In [1]:
import numpy as np
import pandas as pd
import config # a python file that contains path to TIMSS data files
import matplotlib.pyplot as plt
import seaborn as sb

%matplotlib inline

In [2]:
df_student_g8 = pd.read_csv(config.cleaned_G8_student_data_path)

In [3]:
df_student_g8.shape

(8458, 107)

In [4]:
df_student_g8.info(show_counts=True)

<class 'pandas.core.frame.DataFrame'>
RangeIndex: 8458 entries, 0 to 8457
Columns: 107 entries, IDSTUD to mean_PV
dtypes: float64(10), object(97)
memory usage: 6.9+ MB


Our objective is to build a ML model that will help us predict a student's TIMSS score based on other existing information related to that student.

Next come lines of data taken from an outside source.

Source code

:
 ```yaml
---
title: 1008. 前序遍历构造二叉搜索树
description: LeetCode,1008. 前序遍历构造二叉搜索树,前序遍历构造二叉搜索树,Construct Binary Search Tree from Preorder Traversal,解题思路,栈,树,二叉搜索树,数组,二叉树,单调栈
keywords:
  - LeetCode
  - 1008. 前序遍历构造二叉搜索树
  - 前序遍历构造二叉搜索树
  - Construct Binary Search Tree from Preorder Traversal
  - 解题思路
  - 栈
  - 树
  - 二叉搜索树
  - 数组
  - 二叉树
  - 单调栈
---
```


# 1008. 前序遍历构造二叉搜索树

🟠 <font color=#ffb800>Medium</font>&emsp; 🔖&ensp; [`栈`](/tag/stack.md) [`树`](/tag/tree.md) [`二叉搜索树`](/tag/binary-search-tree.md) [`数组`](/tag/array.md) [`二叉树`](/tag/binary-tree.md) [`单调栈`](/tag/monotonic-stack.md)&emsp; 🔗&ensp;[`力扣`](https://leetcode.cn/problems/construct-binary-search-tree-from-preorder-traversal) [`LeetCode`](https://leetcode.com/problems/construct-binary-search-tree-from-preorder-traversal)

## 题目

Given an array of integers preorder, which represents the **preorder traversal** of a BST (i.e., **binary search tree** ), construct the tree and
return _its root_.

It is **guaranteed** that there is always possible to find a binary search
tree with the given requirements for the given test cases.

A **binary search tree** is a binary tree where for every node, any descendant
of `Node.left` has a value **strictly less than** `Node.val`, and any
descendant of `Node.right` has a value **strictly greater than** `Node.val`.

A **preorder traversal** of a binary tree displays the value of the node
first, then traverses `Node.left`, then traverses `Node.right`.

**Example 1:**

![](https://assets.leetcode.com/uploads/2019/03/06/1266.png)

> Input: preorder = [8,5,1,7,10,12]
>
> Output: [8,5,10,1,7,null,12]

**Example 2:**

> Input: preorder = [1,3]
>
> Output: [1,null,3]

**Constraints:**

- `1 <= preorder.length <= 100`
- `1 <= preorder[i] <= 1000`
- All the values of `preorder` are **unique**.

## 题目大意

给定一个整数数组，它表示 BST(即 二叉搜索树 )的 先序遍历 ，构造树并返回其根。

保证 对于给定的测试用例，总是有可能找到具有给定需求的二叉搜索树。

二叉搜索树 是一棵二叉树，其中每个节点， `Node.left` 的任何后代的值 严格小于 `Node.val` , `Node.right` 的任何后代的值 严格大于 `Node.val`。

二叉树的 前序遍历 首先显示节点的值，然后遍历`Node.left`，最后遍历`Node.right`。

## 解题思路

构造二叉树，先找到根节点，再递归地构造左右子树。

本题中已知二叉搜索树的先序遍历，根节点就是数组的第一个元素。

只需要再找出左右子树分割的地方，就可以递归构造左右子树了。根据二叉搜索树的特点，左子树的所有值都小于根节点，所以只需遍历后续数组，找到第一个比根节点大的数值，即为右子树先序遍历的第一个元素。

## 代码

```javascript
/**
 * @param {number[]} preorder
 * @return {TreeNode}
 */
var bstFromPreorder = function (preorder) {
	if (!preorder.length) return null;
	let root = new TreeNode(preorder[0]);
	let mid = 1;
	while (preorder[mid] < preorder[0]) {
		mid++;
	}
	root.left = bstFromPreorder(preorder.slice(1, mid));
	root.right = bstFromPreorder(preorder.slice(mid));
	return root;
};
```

We do have 106 columns possible features and 1 label which is ***mean_PV***. It is not practicle to build an application and ask people to enter 106 information about one student in order to guess one TIMSS score. We need to drastically reduce the number of features while keeping the most possible information that could help make the wished prediction.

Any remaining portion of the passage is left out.